◆ **RECORDS TO PROCESS**:
# # # # #

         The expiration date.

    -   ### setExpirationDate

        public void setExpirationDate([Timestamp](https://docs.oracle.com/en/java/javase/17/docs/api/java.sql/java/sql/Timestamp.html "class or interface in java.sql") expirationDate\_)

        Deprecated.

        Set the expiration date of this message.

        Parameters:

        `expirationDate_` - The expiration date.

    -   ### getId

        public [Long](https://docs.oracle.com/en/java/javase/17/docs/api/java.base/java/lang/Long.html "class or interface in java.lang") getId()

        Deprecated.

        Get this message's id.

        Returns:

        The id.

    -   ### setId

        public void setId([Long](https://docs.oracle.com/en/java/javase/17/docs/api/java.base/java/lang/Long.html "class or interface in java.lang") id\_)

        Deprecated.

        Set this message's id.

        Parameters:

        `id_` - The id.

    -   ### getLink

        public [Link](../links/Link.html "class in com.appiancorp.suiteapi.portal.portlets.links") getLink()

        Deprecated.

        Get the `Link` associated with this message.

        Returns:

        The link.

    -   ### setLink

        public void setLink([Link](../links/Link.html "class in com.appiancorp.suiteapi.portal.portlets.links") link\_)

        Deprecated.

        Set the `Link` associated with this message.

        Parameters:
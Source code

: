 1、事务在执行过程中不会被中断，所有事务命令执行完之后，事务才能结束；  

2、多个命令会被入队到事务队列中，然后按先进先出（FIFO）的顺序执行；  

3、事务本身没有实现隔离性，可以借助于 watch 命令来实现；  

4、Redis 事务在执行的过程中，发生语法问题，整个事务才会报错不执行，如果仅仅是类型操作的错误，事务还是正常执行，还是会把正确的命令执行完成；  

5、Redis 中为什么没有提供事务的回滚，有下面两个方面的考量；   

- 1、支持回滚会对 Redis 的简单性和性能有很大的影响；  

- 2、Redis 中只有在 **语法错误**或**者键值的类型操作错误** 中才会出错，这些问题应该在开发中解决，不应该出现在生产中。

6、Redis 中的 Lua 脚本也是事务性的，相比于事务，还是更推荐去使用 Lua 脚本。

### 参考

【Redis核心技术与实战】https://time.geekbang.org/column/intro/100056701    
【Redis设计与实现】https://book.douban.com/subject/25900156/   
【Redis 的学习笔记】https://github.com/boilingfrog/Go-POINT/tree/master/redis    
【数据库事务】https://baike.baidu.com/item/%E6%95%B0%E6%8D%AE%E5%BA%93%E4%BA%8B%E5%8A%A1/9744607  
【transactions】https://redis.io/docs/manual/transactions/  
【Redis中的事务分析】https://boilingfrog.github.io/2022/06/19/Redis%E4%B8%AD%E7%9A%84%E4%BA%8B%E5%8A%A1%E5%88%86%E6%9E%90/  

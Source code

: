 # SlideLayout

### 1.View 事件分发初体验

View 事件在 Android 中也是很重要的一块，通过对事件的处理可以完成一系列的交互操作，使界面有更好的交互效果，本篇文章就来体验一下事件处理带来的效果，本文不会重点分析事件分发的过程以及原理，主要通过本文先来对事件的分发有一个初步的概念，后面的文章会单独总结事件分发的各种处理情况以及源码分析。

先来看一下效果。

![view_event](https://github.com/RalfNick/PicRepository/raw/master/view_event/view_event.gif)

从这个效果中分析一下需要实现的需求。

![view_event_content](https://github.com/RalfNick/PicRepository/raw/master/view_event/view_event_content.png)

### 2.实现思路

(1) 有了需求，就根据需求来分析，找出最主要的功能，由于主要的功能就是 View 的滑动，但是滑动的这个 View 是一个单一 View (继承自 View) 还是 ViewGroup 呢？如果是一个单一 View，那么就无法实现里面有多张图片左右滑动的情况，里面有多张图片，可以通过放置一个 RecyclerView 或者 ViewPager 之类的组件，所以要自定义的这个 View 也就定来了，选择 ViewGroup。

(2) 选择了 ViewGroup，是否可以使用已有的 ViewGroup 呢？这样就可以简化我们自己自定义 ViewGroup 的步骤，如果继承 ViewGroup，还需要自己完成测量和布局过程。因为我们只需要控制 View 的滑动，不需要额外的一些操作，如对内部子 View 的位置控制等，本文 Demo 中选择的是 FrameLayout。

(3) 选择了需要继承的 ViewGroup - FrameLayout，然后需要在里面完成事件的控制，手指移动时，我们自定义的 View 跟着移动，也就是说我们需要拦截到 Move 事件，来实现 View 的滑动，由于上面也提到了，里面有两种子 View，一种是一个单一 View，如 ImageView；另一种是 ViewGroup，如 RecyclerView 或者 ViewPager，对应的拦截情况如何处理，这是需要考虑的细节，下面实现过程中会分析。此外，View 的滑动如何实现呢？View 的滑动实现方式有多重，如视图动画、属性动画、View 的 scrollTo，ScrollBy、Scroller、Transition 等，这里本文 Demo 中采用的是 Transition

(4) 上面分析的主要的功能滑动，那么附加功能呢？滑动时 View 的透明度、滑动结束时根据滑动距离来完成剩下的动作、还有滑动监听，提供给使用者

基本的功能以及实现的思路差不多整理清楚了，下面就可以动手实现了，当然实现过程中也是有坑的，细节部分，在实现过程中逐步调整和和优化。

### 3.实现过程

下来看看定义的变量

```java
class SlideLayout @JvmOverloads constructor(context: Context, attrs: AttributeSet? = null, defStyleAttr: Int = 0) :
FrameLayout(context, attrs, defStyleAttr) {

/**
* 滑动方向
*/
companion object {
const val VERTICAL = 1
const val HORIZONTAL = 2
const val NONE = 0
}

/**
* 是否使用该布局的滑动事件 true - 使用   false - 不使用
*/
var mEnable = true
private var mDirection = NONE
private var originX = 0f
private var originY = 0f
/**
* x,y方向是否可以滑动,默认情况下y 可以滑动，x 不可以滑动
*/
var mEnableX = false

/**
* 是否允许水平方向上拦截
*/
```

# # # # #

◆ **EXERCISE DIRECTIONS**:
Nothing in the material may be left out; write it all out verbatim.

◆ **REPLY TO THE TASK**:
         The expiration date.

    -   ### setExpirationDate

        public void setExpirationDate([Timestamp](https://docs.oracle.com/en/java/javase/17/docs/api/java.sql/java/sql/Timestamp.html "class or interface in java.sql") expirationDate\_)

        Deprecated.

        Set the expiration date of this message.

        Parameters:

        `expirationDate_` - The expiration date.

    -   ### getId

        public [Long](https://docs.oracle.com/en/java/javase/17/docs/api/java.base/java/lang/Long.html "class or interface in java.lang") getId()

        Deprecated.

        Get this message's id.

        Returns:

        The id.

    -   ### setId

        public void setId([Long](https://docs.oracle.com/en/java/javase/17/docs/api/java.base/java/lang/Long.html "class or interface in java.lang") id\_)

        Deprecated.

        Set this message's id.

        Parameters:

        `id_` - The id.

    -   ### getLink

        public [Link](../links/Link.html "class in com.appiancorp.suiteapi.portal.portlets.links") getLink()

        Deprecated.

        Get the `Link` associated with this message.

        Returns:

        The link.

    -   ### setLink

        public void setLink([Link](../links/Link.html "class in com.appiancorp.suiteapi.portal.portlets.links") link\_)

        Deprecated.

        Set the `Link` associated with this message.

        Parameters:
Source code

: 1、事务在执行过程中不会被中断，所有事务命令执行完之后，事务才能结束；  

2、多个命令会被入队到事务队列中，然后按先进先出（FIFO）的顺序执行；  

3、事务本身没有实现隔离性，可以借助于 watch 命令来实现；  

4、Redis 事务在执行的过程中，发生语法问题，整个事务才会报错不执行，如果仅仅是类型操作的错误，事务还是正常执行，还是会把正确的命令执行完成；  

5、Redis 中为什么没有提供事务的回滚，有下面两个方面的考量；   

- 1、支持回滚会对 Redis 的简单性和性能有很大的影响；  

- 2、Redis 中只有在 **语法错误**或**者键值的类型操作错误** 中才会出错，这些问题应该在开发中解决，不应该出现在生产中。

6、Redis 中的 Lua 脚本也是事务性的，相比于事务，还是更推荐去使用 Lua 脚本。

### 参考

【Redis核心技术与实战】https://time.geekbang.org/column/intro/100056701    
【Redis设计与实现】https://book.douban.com/subject/25900156/   
【Redis 的学习笔记】https://github.com/boilingfrog/Go-POINT/tree/master/redis    
【数据库事务】https://baike.baidu.com/item/%E6%95%B0%E6%8D%AE%E5%BA%93%E4%BA%8B%E5%8A%A1/9744607  
【transactions】https://redis.io/docs/manual/transactions/  
【Redis中的事务分析】https://boilingfrog.github.io/2022/06/19/Redis%E4%B8%AD%E7%9A%84%E4%BA%8B%E5%8A%A1%E5%88%86%E6%9E%90/  

Source code

: # SlideLayout

### 1.View 事件分发初体验

View 事件在 Android 中也是很重要的一块，通过对事件的处理可以完成一系列的交互操作，使界面有更好的交互效果，本篇文章就来体验一下事件处理带来的效果，本文不会重点分析事件分发的过程以及原理，主要通过本文先来对事件的分发有一个初步的概念，后面的文章会单独总结事件分发的各种处理情况以及源码分析。

先来看一下效果。

![view_event](https://github.com/RalfNick/PicRepository/raw/master/view_event/view_event.gif)

从这个效果中分析一下需要实现的需求。

![view_event_content](https://github.com/RalfNick/PicRepository/raw/master/view_event/view_event_content.png)

### 2.实现思路

(1) 有了需求，就根据需求来分析，找出最主要的功能，由于主要的功能就是 View 的滑动，但是滑动的这个 View 是一个单一 View (继承自 View) 还是 ViewGroup 呢？如果是一个单一 View，那么就无法实现里面有多张图片左右滑动的情况，里面有多张图片，可以通过放置一个 RecyclerView 或者 ViewPager 之类的组件，所以要自定义的这个 View 也就定来了，选择 ViewGroup。

(2) 选择了 ViewGroup，是否可以使用已有的 ViewGroup 呢？这样就可以简化我们自己自定义 ViewGroup 的步骤，如果继承 ViewGroup，还需要自己完成测量和布局过程。因为我们只需要控制 View 的滑动，不需要额外的一些操作，如对内部子 View 的位置控制等，本文 Demo 中选择的是 FrameLayout。

(3) 选择了需要继承的 ViewGroup - FrameLayout，然后需要在里面完成事件的控制，手指移动时，我们自定义的 View 跟着移动，也就是说我们需要拦截到 Move 事件，来实现 View 的滑动，由于上面也提到了，里面有两种子 View，一种是一个单一 View，如 ImageView；另一种是 ViewGroup，如 RecyclerView 或者 ViewPager，对应的拦截情况如何处理，这是需要考虑的细节，下面实现过程中会分析。此外，View 的滑动如何实现呢？View 的滑动实现方式有多重，如视图动画、属性动画、View 的 scrollTo，ScrollBy、Scroller、Transition 等，这里本文 Demo 中采用的是 Transition

(4) 上面分析的主要的功能滑动，那么附加功能呢？滑动时 View 的透明度、滑动结束时根据滑动距离来完成剩下的动作、还有滑动监听，提供给使用者

基本的功能以及实现的思路差不多整理清楚了，下面就可以动手实现了，当然实现过程中也是有坑的，细节部分，在实现过程中逐步调整和和优化。

### 3.实现过程

下来看看定义的变量

```java
class SlideLayout @JvmOverloads constructor(context: Context, attrs: AttributeSet? = null, defStyleAttr: Int = 0) :
FrameLayout(context, attrs, defStyleAttr) {

/**
* 滑动方向
*/
companion object {
const val VERTICAL = 1
const val HORIZONTAL = 2
const val NONE = 0
}

/**
* 是否使用该布局的滑动事件 true - 使用   false - 不使用
*/
var mEnable = true
private var mDirection = NONE
private var originX = 0f
private var originY = 0f
/**
* x,y方向是否可以滑动,默认情况下y 可以滑动，x 不可以滑动
*/
var mEnableX = false

/**
* 是否允许水平方向上拦截
*/
```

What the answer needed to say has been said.